+++ Record set +++

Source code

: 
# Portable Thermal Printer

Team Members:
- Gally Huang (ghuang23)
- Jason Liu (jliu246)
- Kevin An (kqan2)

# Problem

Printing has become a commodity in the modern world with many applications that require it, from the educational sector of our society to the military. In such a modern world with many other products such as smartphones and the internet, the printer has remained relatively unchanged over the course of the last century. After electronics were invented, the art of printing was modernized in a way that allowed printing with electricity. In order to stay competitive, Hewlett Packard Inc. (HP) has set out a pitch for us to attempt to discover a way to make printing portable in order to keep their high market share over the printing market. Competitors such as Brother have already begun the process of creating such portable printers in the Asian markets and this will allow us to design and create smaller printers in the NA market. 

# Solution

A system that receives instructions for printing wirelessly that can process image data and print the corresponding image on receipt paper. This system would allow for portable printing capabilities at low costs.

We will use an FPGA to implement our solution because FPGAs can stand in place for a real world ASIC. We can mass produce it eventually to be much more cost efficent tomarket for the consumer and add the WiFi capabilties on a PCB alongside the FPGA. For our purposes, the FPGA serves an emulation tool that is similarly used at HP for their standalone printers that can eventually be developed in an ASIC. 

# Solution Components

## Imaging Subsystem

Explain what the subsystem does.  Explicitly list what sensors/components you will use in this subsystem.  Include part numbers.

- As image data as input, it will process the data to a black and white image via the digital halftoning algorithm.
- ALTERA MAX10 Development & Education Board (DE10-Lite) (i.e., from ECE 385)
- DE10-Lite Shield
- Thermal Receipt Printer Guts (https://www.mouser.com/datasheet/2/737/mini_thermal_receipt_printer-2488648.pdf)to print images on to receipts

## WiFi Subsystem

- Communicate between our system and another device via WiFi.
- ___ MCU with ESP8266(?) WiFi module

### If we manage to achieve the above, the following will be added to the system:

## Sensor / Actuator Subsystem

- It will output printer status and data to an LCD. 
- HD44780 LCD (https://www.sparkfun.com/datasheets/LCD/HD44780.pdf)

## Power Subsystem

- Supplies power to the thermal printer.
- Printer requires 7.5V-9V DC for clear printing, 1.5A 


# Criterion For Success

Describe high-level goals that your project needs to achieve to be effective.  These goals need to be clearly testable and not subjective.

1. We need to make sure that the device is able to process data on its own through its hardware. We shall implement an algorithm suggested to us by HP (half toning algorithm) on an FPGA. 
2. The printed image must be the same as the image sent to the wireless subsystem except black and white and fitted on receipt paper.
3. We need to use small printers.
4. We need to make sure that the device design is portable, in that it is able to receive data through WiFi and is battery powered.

+++

Work to complete – An exact copy of the entries from the line containing "Describe high-level goals" through the last line is the expected answer.

Result of this task –
Describe high-level goals that your project needs to achieve to be effective.  These goals need to be clearly testable and not subjective.

1. We need to make sure that the device is able to process data on its own through its hardware. We shall implement an algorithm suggested to us by HP (half toning algorithm) on an FPGA. 
2. The printed image must be the same as the image sent to the wireless subsystem except black and white and fitted on receipt paper.
3. We need to use small printers.
4. We need to make sure that the device design is portable, in that it is able to receive data through WiFi and is battery powered.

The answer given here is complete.